GMO can’t be left to only scientists

What you need to know:

  • The Asian farmer was, at the time, able to feed, on average, 2.5 people per acre of farmed land. According to recent research, the corresponding number for America today, with all its whizzbang technology (fertiliser, GMOs, etc) is one person per acre of farmed land.
  • So much for progress! Modern agriculture has its strong points, but it is also terribly inefficient and even destructive because of its narrow focus on short-term productivity.

Mr Isaac Ongu, the executive director of the Science Foundation for Livelihoods and Development, in a comment in Daily Monitor of September 13, says in order for us to continue increasing food output, while “reducing the climate change impacts linked to agricultural practices and meeting international goals related to sustainable development,” we need to embrace, in essence, ‘modern’ biotechnology, including, presumably GMOs.

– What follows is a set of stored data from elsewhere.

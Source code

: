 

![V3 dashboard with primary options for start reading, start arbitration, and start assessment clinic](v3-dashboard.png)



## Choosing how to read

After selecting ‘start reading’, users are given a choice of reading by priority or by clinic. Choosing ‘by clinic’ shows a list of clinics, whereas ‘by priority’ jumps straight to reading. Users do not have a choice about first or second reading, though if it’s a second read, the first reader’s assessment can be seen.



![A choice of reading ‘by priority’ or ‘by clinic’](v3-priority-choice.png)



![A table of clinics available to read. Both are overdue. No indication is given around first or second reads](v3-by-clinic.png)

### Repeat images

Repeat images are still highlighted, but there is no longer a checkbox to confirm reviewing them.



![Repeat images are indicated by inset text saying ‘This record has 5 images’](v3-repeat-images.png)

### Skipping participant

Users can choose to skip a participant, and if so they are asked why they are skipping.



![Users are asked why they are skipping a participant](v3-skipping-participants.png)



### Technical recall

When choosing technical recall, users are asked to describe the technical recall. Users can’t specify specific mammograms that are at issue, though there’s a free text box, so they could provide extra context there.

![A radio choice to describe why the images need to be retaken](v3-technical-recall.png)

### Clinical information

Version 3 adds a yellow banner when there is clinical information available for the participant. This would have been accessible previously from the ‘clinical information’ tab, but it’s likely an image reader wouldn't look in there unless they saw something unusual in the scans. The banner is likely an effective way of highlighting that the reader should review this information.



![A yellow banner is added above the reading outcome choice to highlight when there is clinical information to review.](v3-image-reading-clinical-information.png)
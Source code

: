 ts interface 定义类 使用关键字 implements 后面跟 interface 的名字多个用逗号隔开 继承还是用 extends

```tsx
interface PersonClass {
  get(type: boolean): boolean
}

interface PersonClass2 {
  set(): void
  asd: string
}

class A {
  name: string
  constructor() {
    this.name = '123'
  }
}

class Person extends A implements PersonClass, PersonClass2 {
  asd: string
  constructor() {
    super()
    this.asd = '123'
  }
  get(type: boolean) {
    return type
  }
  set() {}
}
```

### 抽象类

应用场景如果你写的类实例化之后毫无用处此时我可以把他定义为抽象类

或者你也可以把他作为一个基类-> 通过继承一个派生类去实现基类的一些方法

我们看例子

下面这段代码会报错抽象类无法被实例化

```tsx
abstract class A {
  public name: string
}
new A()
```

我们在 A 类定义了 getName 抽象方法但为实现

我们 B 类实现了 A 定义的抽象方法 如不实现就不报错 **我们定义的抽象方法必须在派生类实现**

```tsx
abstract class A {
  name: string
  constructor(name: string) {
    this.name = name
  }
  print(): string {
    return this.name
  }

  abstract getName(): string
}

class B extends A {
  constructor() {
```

His key argument appears to be that while food supply has increased “more than 30 per cent over the last 60 years” largely due to the use of industrial fertiliser, the challenges we are facing now (declining soil fertility, pests, drought) are best addressed by adopting “agricultural biotechnology”. He laments the President’s refusal to accent to the Biosafety Bill.
Mr Ongu’s comment is proof, if it were ever required, that some issues are too important to be left only to scientists and their handlers.

Science is a tool for enquiry, it is a method. Science cannot tell you what questions to ask. It can only tell you how to answer them. It provides one way to answer questions, not the only way. The problem is that many scientists lack broad education to appreciate this truth.

Albert Einstein said we can’t solve problems by using the same kind of thinking we used when we created them. Modern agriculture and its contribution to climate change are a result of a narrow reliance on lab and industrial technology solutions to narrowly defined problems.

American farmers in the 1930s experienced low farm outputs due to over mechanisation/overuse of soils without any attempt at nutrient cycling (performed over the centuries by the Bison that roamed the country). The solution of the industrially-minded was to introduce chemical fertiliser.

In the beginning, this was heralded as the solution to end all soil fertility problems. However, with time, we now know that chemical fertlisers destroy long-term top soil health, and their manufacture and transportation contributes to green house gas build up, release of toxins into the atmosphere.

So now that we know this, what do the Ongus recommend? Of course more narrow, industrial technology solutions. Not enough iron or zinc in poor African’s diets? Why, go to the lab and develop iron-enriched beans! (Perhaps a more holistically-driven thought process might have recommended promoting the growth and consumption of bugga - red amaranth! But, never mind!)

In addition, what no one tells you about the current Western, highly mechanised, industrial fertiliser-dependent mono-cropping agricultural system and the push for “genetically engineered crops” is that that system is not necessarily an unalloyed improvement on what came before: It is actually less efficient than other older systems.

Start here: In his wonderful 1911 text Farmers of Forty Centuries, Prof F. H. King recounts his observations of ancient agriculture in highly populated China, Korea and Japan before they fell under the influence of Western farming methods. The farmers of Asia practiced a traditional form of nutrient cycling, which included careful application of organic animal and human waste, use of cover crops, crop rotation, etc.

The Asian farmer was, at the time, able to feed, on average, 2.5 people per acre of farmed land. According to recent research, the corresponding number for America today, with all its whizzbang technology (fertiliser, GMOs, etc) is one person per acre of farmed land.

So much for progress! Modern agriculture has its strong points, but it is also terribly inefficient and even destructive because of its narrow focus on short-term productivity.